Она больше не приходит меня навестить, хотя я провожу в больнице несколько месяцев. У меня перелом спины. Но несколько операций ставят меня на ноги в прямом смысле этого слова.
Иногда я ловлю себя на мысли, что жду ее. Просто меня так поразил тот факт, что она плакала из-за того, что я чуть не погиб, что я теперь только об этом и думаю. Каждый раз, когда открывается дверь палаты, я поворачиваю голову в надежде, что это Лиза. И каждый раз это не она.
Потом в какой-то момент мне даже становится обидно. Да, наши отношения всегда были плохими, я сильно издевался над ней в детстве, но ради приличия она могла бы хоть раз появиться! Я вообще-то могу навсегда остаться инвалидом!
А потом я вспоминаю, что Лиза лежала в больнице три раза: с воспалением легких, с аппендицитом и с переломом ноги. Я не навестил ее ни разу. Так что глупо с моей стороны ждать, что она придет ко мне с апельсинами и будет спрашивать, как я себя чувствую.
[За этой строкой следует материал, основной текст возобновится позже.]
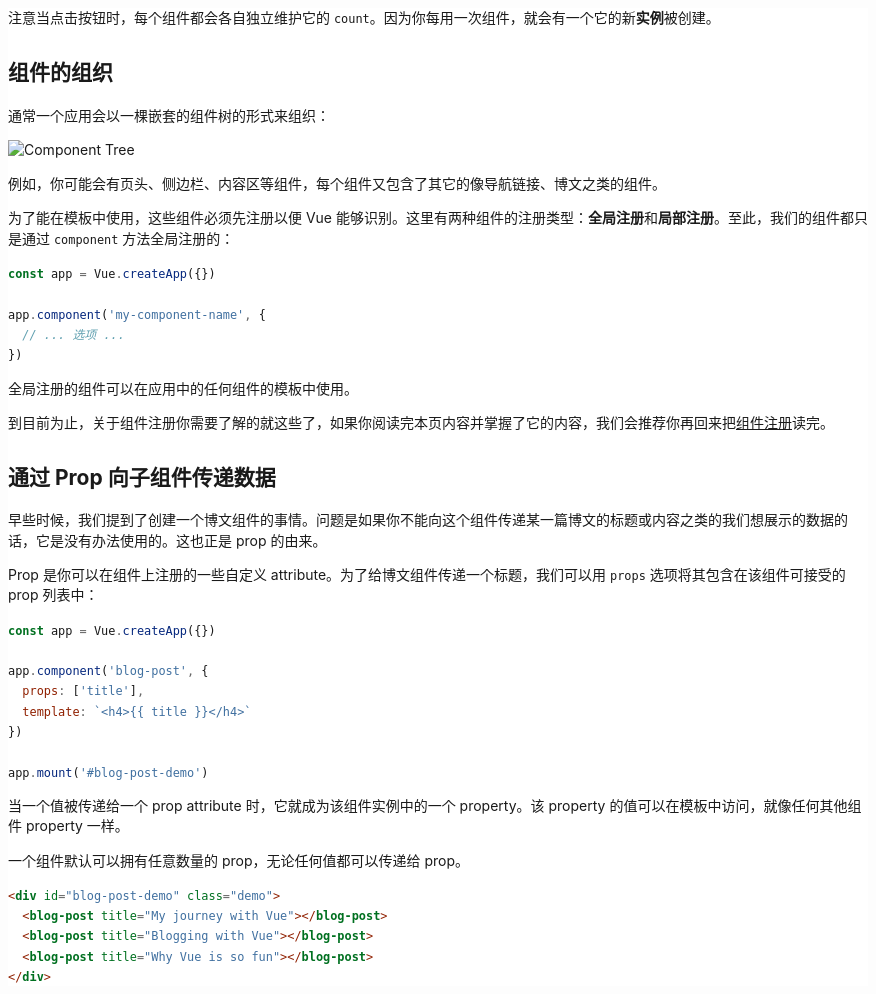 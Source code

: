 <common-codepen-snippet title="Component basics: reusing components" slug="rNVqYvM" tab="result" :preview="false" />

注意当点击按钮时，每个组件都会各自独立维护它的 `count`。因为你每用一次组件，就会有一个它的新**实例**被创建。

## 组件的组织

通常一个应用会以一棵嵌套的组件树的形式来组织：

![Component Tree](/images/components.png)

例如，你可能会有页头、侧边栏、内容区等组件，每个组件又包含了其它的像导航链接、博文之类的组件。

为了能在模板中使用，这些组件必须先注册以便 Vue 能够识别。这里有两种组件的注册类型：**全局注册**和**局部注册**。至此，我们的组件都只是通过 `component` 方法全局注册的：

```js
const app = Vue.createApp({})

app.component('my-component-name', {
  // ... 选项 ...
})
```

全局注册的组件可以在应用中的任何组件的模板中使用。

到目前为止，关于组件注册你需要了解的就这些了，如果你阅读完本页内容并掌握了它的内容，我们会推荐你再回来把[组件注册](component-registration.md)读完。

## 通过 Prop 向子组件传递数据

早些时候，我们提到了创建一个博文组件的事情。问题是如果你不能向这个组件传递某一篇博文的标题或内容之类的我们想展示的数据的话，它是没有办法使用的。这也正是 prop 的由来。

Prop 是你可以在组件上注册的一些自定义 attribute。为了给博文组件传递一个标题，我们可以用 `props` 选项将其包含在该组件可接受的 prop 列表中：

```js
const app = Vue.createApp({})

app.component('blog-post', {
  props: ['title'],
  template: `<h4>{{ title }}</h4>`
})

app.mount('#blog-post-demo')
```

当一个值被传递给一个 prop attribute 时，它就成为该组件实例中的一个 property。该 property 的值可以在模板中访问，就像任何其他组件 property 一样。

一个组件默认可以拥有任意数量的 prop，无论任何值都可以传递给 prop。

```html
<div id="blog-post-demo" class="demo">
  <blog-post title="My journey with Vue"></blog-post>
  <blog-post title="Blogging with Vue"></blog-post>
  <blog-post title="Why Vue is so fun"></blog-post>
</div>
```

<common-codepen-snippet title="Component basics: passing props" slug="PoqyOaX" tab="result" :preview="false" />
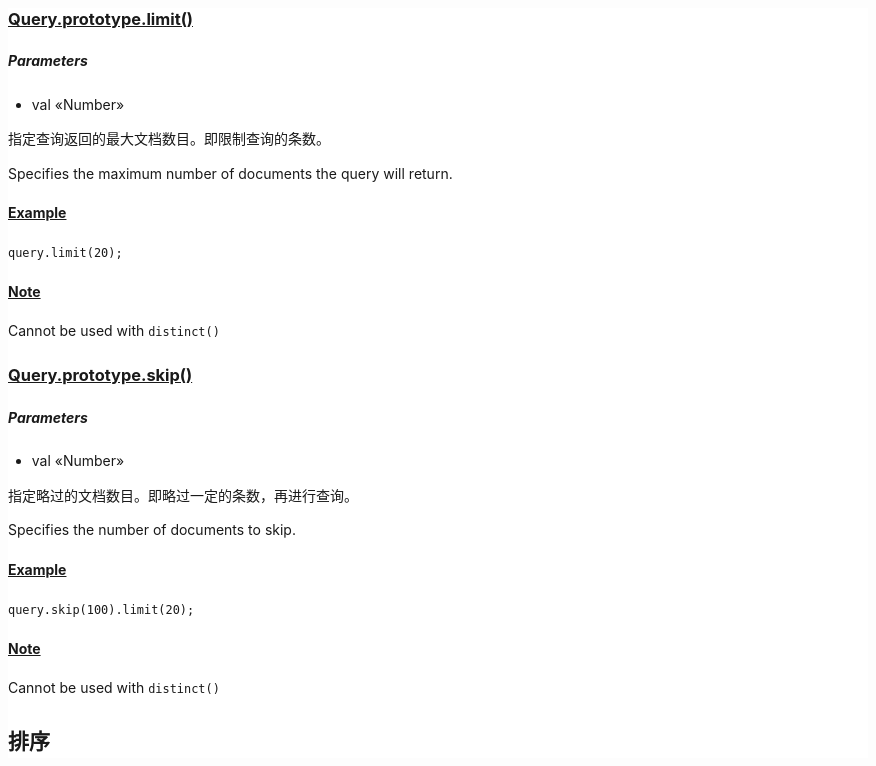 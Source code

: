 

### [Query.prototype.limit()](https://mongoosejs.com/docs/api/query.html#query_Query-limit)

##### Parameters

- val «Number»

指定查询返回的最大文档数目。即限制查询的条数。

Specifies the maximum number of documents the query will return.

#### [Example](https://mongoosejs.com/docs/api/query.html#example)

```
query.limit(20);
```

#### [Note](https://mongoosejs.com/docs/api/query.html#note)

Cannot be used with `distinct()`





### [Query.prototype.skip()](https://mongoosejs.com/docs/api/query.html#query_Query-skip)

##### Parameters

- val «Number»

指定略过的文档数目。即略过一定的条数，再进行查询。

Specifies the number of documents to skip.

#### [Example](https://mongoosejs.com/docs/api/query.html#example)

```
query.skip(100).limit(20);
```

#### [Note](https://mongoosejs.com/docs/api/query.html#note)

Cannot be used with `distinct()`







## 排序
От Сени я узнаю, что острый камень на гравийной дороге пробил мне правое переднее колесо. Именно поэтому автомобиль стало тянуть в правую сторону. Нельзя обвинить Змея в покушении на убийство, но он определенно рассчитывал на то, что мой «Мустанг» не выдержит гравий. Сам он, кстати, перед гонкой поставил себе другие колеса — которые приспособлены для такой дороги.
Через полгода, когда я уже наконец-то могу не только ходить, но и бегать, и тренироваться, и драться, я все-таки подкарауливаю Змея. Даже после такой тяжелой травмы я намного сильнее, чем он. Ломаю ему челюсть и несколько ребер.
А потом, конечно же, я иду знакомиться с прекрасной Машей-Дашей, которой как раз исполнилось 18. Девушка отнюдь не против моих настойчивых прикосновений к интимным местам, но в последний момент я понимаю, что все-таки не могу.
Она блондинка. У меня были девушки с абсолютно разными цветами волос: брюнетки, шатенки, русые, рыжие, красные, розовые и даже зеленые. Но светловолосых я обхожу стороной. В моей постели не было ни одной блондинки. И я оставляю сестру Змея. Тем более что, как я узнал от Иры, Лиза с ним рассталась сразу после аварии.
Мои взаимоотношения с Бестией никак не меняются. Я продолжаю ее игнорировать, а она продолжает выводить меня из себя. Я не понимаю, зачем ей это нужно, но она явно испытывает удовольствие.
Иногда я смотрю на Лизу и вспоминаю, как она держала мою руку и плакала. Я не рассказываю ей, что не спал тогда и все слышал. Но тот случай надолго зависает в моей голове сложным ребусом, который я пытаюсь отгадать, но никак не получается.
Глава 17. Лучший друг
До 1 сентября остается не так много времени, а в этот раз я твердо намерен окончить институт, поэтому перед началом учебного года я решаю сделать все важные дела, которые давно откладывал. Управление клубом и гонками параллельно с универом никто не отменял, так что вряд ли меня будет хватать на что-то еще помимо беспонтовой учебы и любимого дела.